Ospedali Isole maggiori > Regione Sardegna > Provincia Sud Sardegna

Il contenuto della scheda deriva dai contenuti sotto riportati :

Testo: MANTERO MARIANI M., Montevecchio: cronaca e storia di un ospedale, 1907-1972, Guspini, 2010.
                                                                  https://movio.beniculturali.it/sa-sar/sardegnaunaminieradiarchivi/it/47/lospedale-genna-serapis
https://people.unica.it/ceciliatasca/files/2020/05/12-Lospedale-in-miniera.pdf
https://www.ismed.cnr.it/pubblicazioni/ebook/fonti_sanitarie_miniera/censimento_fonti_sanitarie.pdf
https://ifc.dpz.es/recursos/publicaciones/37/35/20rapettitodde.pdf


LA NASCITA DEGLI OSPEDALI IN MINIERA
Lo sviluppo dell'industria mineraria, iniziato ai primi del 1800 e sviluppatosi con il decreto del 1840, portò sensibili cambiamenti nell'ambiente sociale. Arrivava gente (ingegneri, diplomati e operai in cerca di lavoro) da varie parti d'Italia e d'Europa e molti sardi si trasformano da contadini o pastori in minatori. Alla malaria si aggiunsero nuove malattie. Fu un cambiamento economico ma anche sociale, ambientale, al quale non erano tutti preparati anche fisicamente. Alla malaria, malattia endemica, si aggiunsero nuove malattie.
Con lo sfruttamento delle miniere arrivarono capitali dall'estero e le società minerarie si interessarono della salute dei minatori. Fu così che sorsero i primi ospedali nei luoghi minerari. Interessante è leggere la relazione del dottor Battista Zedda sull'attività della miniera di Malfidato dal 1 agosto al 31 dicembre del 1868.
"La creazione dell'ospedale, nella mezza vallata di Buggerru fu considerata un successo, poiché all'inizio dei lavori nella miniera, nel luglio del 1866, solevansi rimettere i lavoranti ammalati ad Iglesias.
I lavoranti durante il periodo considerato, furono 130, i guariti 101, i deceduti 5. Le malattie osservate furono le "febbri"  le infiammazioni dell'apparato respiratorio, le "infiammazioni dei visceri centrali", infiammazioni degli occhi, nevralgie, contusioni, lussazioni. "
Scarsa era la tutela dei lavoratori e in particolare la tutela degli infortuni.

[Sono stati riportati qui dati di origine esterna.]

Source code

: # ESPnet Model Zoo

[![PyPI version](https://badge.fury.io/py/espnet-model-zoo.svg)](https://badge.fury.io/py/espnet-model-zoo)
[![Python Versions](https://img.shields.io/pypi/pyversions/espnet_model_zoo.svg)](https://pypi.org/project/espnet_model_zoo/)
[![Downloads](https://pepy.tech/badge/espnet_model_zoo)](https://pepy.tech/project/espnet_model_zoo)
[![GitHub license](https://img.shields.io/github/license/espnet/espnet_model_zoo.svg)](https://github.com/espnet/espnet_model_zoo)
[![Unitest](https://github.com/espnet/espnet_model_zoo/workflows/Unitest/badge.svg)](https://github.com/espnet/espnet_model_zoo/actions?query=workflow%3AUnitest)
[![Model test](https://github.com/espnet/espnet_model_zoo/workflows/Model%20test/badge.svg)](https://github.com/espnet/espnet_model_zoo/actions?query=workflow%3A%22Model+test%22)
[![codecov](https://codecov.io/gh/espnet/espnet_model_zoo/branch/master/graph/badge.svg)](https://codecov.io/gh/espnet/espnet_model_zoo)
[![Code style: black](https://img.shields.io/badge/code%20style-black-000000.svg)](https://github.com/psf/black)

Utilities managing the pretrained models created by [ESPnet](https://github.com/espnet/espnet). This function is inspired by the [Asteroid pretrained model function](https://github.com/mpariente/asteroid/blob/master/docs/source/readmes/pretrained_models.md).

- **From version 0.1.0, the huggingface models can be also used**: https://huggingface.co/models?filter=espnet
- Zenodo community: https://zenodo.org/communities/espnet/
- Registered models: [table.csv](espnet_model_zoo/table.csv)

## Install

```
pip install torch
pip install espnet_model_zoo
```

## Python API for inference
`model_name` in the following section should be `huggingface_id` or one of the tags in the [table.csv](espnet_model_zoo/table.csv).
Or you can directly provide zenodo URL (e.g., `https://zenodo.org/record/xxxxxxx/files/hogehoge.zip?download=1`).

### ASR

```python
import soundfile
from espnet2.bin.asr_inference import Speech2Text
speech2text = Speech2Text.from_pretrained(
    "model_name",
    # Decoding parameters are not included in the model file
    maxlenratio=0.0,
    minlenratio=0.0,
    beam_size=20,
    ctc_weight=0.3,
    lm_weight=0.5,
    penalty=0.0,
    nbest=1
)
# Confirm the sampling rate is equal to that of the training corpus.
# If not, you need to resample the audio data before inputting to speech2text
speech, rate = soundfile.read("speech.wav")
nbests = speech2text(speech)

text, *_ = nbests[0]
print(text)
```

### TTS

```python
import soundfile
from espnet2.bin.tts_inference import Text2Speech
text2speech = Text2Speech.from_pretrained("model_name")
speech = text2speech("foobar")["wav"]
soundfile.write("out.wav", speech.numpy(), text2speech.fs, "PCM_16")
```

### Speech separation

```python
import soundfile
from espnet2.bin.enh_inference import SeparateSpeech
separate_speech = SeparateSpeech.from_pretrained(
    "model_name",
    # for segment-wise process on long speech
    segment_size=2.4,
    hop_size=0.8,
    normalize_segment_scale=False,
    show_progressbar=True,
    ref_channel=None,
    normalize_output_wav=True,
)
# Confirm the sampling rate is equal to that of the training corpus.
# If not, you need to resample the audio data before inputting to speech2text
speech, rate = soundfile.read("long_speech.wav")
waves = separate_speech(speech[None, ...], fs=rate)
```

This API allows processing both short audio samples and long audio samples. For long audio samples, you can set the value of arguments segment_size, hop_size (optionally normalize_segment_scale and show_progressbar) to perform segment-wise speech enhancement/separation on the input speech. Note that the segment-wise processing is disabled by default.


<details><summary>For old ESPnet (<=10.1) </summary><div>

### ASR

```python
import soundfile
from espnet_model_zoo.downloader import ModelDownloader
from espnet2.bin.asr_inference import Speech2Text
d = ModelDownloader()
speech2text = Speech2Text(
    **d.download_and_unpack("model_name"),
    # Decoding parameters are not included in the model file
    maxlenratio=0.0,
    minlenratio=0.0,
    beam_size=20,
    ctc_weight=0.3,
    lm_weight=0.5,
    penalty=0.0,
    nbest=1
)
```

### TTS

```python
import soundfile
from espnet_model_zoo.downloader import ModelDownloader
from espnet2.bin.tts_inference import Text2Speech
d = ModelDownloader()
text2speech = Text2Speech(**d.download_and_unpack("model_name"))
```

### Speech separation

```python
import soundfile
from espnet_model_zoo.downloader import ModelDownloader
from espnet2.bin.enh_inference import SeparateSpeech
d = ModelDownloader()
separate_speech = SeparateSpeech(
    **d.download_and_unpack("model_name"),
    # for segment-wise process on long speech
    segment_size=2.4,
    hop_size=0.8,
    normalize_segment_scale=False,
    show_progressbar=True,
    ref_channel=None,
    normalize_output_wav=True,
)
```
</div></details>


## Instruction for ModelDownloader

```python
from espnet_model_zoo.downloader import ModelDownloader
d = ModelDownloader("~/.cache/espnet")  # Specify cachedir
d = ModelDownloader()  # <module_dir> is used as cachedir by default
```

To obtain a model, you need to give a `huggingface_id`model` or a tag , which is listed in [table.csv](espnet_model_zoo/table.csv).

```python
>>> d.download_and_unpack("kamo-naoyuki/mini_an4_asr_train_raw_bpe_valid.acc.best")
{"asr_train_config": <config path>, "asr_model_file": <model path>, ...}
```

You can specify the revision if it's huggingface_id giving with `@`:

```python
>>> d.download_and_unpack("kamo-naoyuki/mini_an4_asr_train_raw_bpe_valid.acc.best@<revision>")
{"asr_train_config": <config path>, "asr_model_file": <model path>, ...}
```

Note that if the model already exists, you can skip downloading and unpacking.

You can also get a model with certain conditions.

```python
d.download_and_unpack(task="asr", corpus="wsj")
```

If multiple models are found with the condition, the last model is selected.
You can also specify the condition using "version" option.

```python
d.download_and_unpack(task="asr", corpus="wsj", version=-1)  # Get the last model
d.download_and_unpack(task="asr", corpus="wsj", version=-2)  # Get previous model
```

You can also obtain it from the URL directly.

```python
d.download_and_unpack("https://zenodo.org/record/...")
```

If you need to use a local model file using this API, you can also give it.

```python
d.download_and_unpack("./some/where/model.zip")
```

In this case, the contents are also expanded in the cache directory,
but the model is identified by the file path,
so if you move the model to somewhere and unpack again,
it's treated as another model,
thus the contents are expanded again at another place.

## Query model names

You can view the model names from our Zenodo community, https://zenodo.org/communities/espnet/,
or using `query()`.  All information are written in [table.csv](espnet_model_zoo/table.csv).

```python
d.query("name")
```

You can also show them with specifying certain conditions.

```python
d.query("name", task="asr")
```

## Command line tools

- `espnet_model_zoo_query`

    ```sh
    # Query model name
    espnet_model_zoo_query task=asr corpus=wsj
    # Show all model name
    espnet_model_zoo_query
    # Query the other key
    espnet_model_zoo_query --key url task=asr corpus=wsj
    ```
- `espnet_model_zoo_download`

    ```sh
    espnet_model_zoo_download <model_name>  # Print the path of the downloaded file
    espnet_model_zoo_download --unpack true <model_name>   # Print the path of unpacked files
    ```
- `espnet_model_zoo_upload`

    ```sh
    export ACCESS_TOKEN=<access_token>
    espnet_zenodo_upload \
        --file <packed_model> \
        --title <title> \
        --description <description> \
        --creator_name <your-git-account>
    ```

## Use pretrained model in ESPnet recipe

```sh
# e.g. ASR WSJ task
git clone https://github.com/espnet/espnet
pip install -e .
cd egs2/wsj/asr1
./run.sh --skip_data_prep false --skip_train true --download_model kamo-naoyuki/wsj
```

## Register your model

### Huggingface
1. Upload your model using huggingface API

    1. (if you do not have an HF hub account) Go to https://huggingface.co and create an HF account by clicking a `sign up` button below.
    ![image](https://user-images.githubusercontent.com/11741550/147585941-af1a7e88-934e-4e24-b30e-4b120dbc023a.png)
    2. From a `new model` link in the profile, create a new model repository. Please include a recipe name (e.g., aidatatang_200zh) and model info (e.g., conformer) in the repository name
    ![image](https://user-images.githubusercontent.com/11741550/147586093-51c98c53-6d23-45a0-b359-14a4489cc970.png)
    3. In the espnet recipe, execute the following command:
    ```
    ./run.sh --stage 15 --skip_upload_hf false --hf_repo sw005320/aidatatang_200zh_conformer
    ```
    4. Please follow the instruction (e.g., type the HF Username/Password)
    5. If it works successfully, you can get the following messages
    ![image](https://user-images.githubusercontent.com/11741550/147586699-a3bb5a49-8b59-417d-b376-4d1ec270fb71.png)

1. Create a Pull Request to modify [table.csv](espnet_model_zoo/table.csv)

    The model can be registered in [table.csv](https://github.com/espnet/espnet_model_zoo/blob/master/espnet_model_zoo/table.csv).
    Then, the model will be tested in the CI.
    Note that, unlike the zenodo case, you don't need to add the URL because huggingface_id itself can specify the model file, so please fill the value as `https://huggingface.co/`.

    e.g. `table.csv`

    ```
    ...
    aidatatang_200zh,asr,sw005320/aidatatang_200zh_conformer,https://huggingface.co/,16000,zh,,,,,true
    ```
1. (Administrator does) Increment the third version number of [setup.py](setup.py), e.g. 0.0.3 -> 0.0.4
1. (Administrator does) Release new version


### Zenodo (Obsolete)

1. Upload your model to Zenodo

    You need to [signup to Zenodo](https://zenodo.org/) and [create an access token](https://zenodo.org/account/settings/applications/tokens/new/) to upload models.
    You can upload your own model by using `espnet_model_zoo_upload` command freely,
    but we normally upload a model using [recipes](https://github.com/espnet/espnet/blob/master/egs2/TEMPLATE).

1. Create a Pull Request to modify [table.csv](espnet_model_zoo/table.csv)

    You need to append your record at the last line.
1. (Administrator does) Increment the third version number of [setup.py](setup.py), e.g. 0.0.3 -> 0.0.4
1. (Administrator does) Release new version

Tra il 1861 e il 1886 si verificarono circa 90 infortuni, quasi tutti mortali. Gli ospedali di Miniera, in particolare quelli isolati e lontani da Ospedali cittadini come quello di Montevecchio, dovevano essere attrezzati per ogni soccorso
Alla fine dell'ottocento e ancora negli anni venti e trenta del novecento il medico di miniera interveniva non solo sui minatori ma anche sugli abitanti del paese.
Quasi tutte le miniere sarde, Monteponi compreso, non avevano avuto mai un medico che si occupasse dei minatori e delle famiglie residenti nel centro minerario: il dottore arrivava dalle località più vicine. A Montevecchio l'Ospedale ebbe molto presto il suo medico.

La storia dell'Ospedale di Montevecchio e della vita del borgo è basata su testimonianze orali, scritte e ricordi.
Già alla fine del 1800 sorsero delle "città giardino". Erano agglomerati costruiti intorno a una fabbrica con lo scopo di provvedere a interventi sociali come ospedali, asili, scuole per i lavoratori. Furono progetti di Tony Ganier, architetto inglese. Ad esempio Schio fu chiamata la Manchester dell'Italia, vi era una industria laniera: Lane Rossi Vicenza.  
Giovanni Antonio Sanna, sassarese, grattando con le sue mani l'incolta collina di Montevecchio, fondò la miniera: correva l'anno 1847.
Nel 1905 era direttore della Miniera l'ing. Sollman Bertolio. Aveva sposato Enedina, una nipote del Sanna. Insegnava Arte Mineraria all'Università di Milano.
Continuò la tradizione dell'ing. Alberto Castoldi, genero del Sanna, dedicò cure particolari all'Ospedale. Già dal 1904 aveva mostrato interesse per l'infortunistica e per il miglioramento delle condizioni previdenziali, non risolte dalla Cassa di Previdenza.
Consigliato da A.Castoldi, l'ing. Bertolio, in seguito al grave incidente del 1904 dove, per il crollo di un lastrone di roccia, morirono quattro operai e altri quattro restarono feriti, firmò l'assunzione definitiva di un giovane medico di Dorgali. Il dottor Attilio Mariani diresse l'Ospedale dal 1907 per ben 45 anni ed è ancora ricordato dalla popolazione della zona per la sua professionalità.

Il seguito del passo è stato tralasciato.